++++ SOURCE INFORMATION ++++
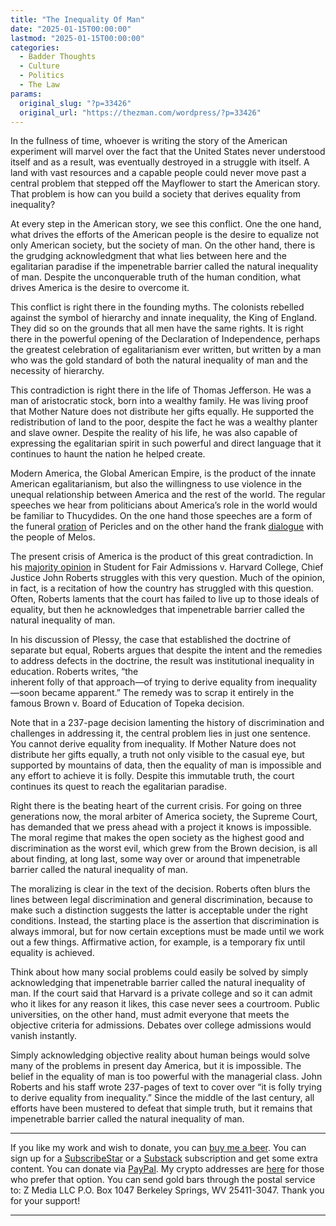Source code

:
 ```yaml
---
title: "The Inequality Of Man"
date: "2025-01-15T00:00:00"
lastmod: "2025-01-15T00:00:00"
categories:
  - Badder Thoughts
  - Culture
  - Politics
  - The Law
params:
  original_slug: "?p=33426"
  original_url: "https://thezman.com/wordpress/?p=33426"
---
```


In the fullness of time, whoever is writing the story of the American
experiment will marvel over the fact that the United States never
understood itself and as a result, was eventually destroyed in a
struggle with itself. A land with vast resources and a capable people
could never move past a central problem that stepped off the Mayflower
to start the American story. That problem is how can you build a society
that derives equality from inequality?

At every step in the American story, we see this conflict. One the one
hand, what drives the efforts of the American people is the desire to
equalize not only American society, but the society of man. On the other
hand, there is the grudging acknowledgment that what lies between here
and the egalitarian paradise if the impenetrable barrier called the
natural inequality of man. Despite the unconquerable truth of the human
condition, what drives America is the desire to overcome it.

This conflict is right there in the founding myths. The colonists
rebelled against the symbol of hierarchy and innate inequality, the King
of England. They did so on the grounds that all men have the same
rights. It is right there in the powerful opening of the Declaration of
Independence, perhaps the greatest celebration of egalitarianism ever
written, but written by a man who was the gold standard of both the
natural inequality of man and the necessity of hierarchy.

This contradiction is right there in the life of Thomas Jefferson. He
was a man of aristocratic stock, born into a wealthy family. He was
living proof that Mother Nature does not distribute her gifts equally.
He supported the redistribution of land to the poor, despite the fact he
was a wealthy planter and slave owner. Despite the reality of his life,
he was also capable of expressing the egalitarian spirit in such
powerful and direct language that it continues to haunt the nation he
helped create.

Modern America, the Global American Empire, is the product of the innate
American egalitarianism, but also the willingness to use violence in the
unequal relationship between America and the rest of the world. The
regular speeches we hear from politicians about America’s role in the
world would be familiar to Thucydides. On the one hand those speeches
are a form of the funeral
<a href="http://hrlibrary.umn.edu/education/thucydides.html"
rel="noopener" target="_blank">oration</a> of Pericles and on the other
hand the frank <a
href="http://academics.wellesley.edu/ClassicalStudies/CLCV102/Thucydides--MelianDialogue.html"
rel="noopener" target="_blank">dialogue</a> with the people of Melos.

The present crisis of America is the product of this great
contradiction. In his
<a href="https://www.supremecourt.gov/opinions/22pdf/20-1199_hgdj.pdf"
rel="noopener" target="_blank">majority opinion</a> in Student for Fair
Admissions v. Harvard College, Chief Justice John Roberts struggles with
this very question. Much of the opinion, in fact, is a recitation of how
the country has struggled with this question. Often, Roberts laments
that the court has failed to live up to those ideals of equality, but
then he acknowledges that impenetrable barrier called the natural
inequality of man.

In his discussion of Plessy, the case that established the doctrine of
separate but equal, Roberts argues that despite the intent and the
remedies to address defects in the doctrine, the result was
institutional inequality in education. Roberts writes, “the  
inherent folly of that approach—of trying to derive equality from
inequality—soon became apparent.” The remedy was to scrap it entirely in
the famous Brown v. Board of Education of Topeka decision.

Note that in a 237-page decision lamenting the history of discrimination
and challenges in addressing it, the central problem lies in just one
sentence. You cannot derive equality from inequality. If Mother Nature
does not distribute her gifts equally, a truth not only visible to the
casual eye, but supported by mountains of data, then the equality of man
is impossible and any effort to achieve it is folly. Despite this
immutable truth, the court continues its quest to reach the egalitarian
paradise.

Right there is the beating heart of the current crisis. For going on
three generations now, the moral arbiter of America society, the Supreme
Court, has demanded that we press ahead with a project it knows is
impossible. The moral regime that makes the open society as the highest
good and discrimination as the worst evil, which grew from the Brown
decision, is all about finding, at long last, some way over or around
that impenetrable barrier called the natural inequality of man.

The moralizing is clear in the text of the decision. Roberts often blurs
the lines between legal discrimination and general discrimination,
because to make such a distinction suggests the latter is acceptable
under the right conditions. Instead, the starting place is the assertion
that discrimination is always immoral, but for now certain exceptions
must be made until we work out a few things. Affirmative action, for
example, is a temporary fix until equality is achieved.

Think about how many social problems could easily be solved by simply
acknowledging that impenetrable barrier called the natural inequality of
man. If the court said that Harvard is a private college and so it can
admit who it likes for any reason it likes, this case never sees a
courtroom. Public universities, on the other hand, must admit everyone
that meets the objective criteria for admissions. Debates over college
admissions would vanish instantly.

Simply acknowledging objective reality about human beings would solve
many of the problems in present day America, but it is impossible. The
belief in the equality of man is too powerful with the managerial class.
John Roberts and his staff wrote 237-pages of text to cover over “it is
folly trying to derive equality from inequality.” Since the middle of
the last century, all efforts have been mustered to defeat that simple
truth, but it remains that impenetrable barrier called the natural
inequality of man.

------------------------------------------------------------------------

If you like my work and wish to donate, you can
<a href="https://www.buymeacoffee.com/mujolulu" rel="noopener"
target="_blank">buy me a beer</a>. You can sign up for a
<a href="https://www.subscribestar.com/the-z-blog" rel="noopener"
target="_blank">SubscribeStar</a> or a
<a href="https://thedissident.substack.com/" rel="noopener"
target="_blank">Substack</a> subscription and get some extra content.
You can donate via <a
href="https://www.paypal.com/donate/?cmd=_s-xclick&amp;hosted_button_id=UDAS2Q8JYA6CN&amp;source=url"
rel="noopener" target="_blank">PayPal</a>. My crypto addresses are
<a href="https://thezman.com/wordpress/?page_id=22713" rel="noopener"
target="_blank">here</a> for those who prefer that option. You can send
gold bars through the postal service to: Z Media LLC P.O. Box 1047
Berkeley Springs, WV 25411-3047. Thank you for your support!

------------------------------------------------------------------------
++++
§ **AIM OF THE TASK**:
As the answer, set down only the lines from the data above between the one holding "helped create." and the one holding "that the court", inclusive, exactly as they read.

§ **ANSWER TO THIS EXERCISE**:
helped create.

Modern America, the Global American Empire, is the product of the innate
American egalitarianism, but also the willingness to use violence in the
unequal relationship between America and the rest of the world. The
regular speeches we hear from politicians about America’s role in the
world would be familiar to Thucydides. On the one hand those speeches
are a form of the funeral
<a href="http://hrlibrary.umn.edu/education/thucydides.html"
rel="noopener" target="_blank">oration</a> of Pericles and on the other
hand the frank <a
href="http://academics.wellesley.edu/ClassicalStudies/CLCV102/Thucydides--MelianDialogue.html"
rel="noopener" target="_blank">dialogue</a> with the people of Melos.

The present crisis of America is the product of this great
contradiction. In his
<a href="https://www.supremecourt.gov/opinions/22pdf/20-1199_hgdj.pdf"
rel="noopener" target="_blank">majority opinion</a> in Student for Fair
Admissions v. Harvard College, Chief Justice John Roberts struggles with
this very question. Much of the opinion, in fact, is a recitation of how
the country has struggled with this question. Often, Roberts laments
that the court has failed to live up to those ideals of equality, but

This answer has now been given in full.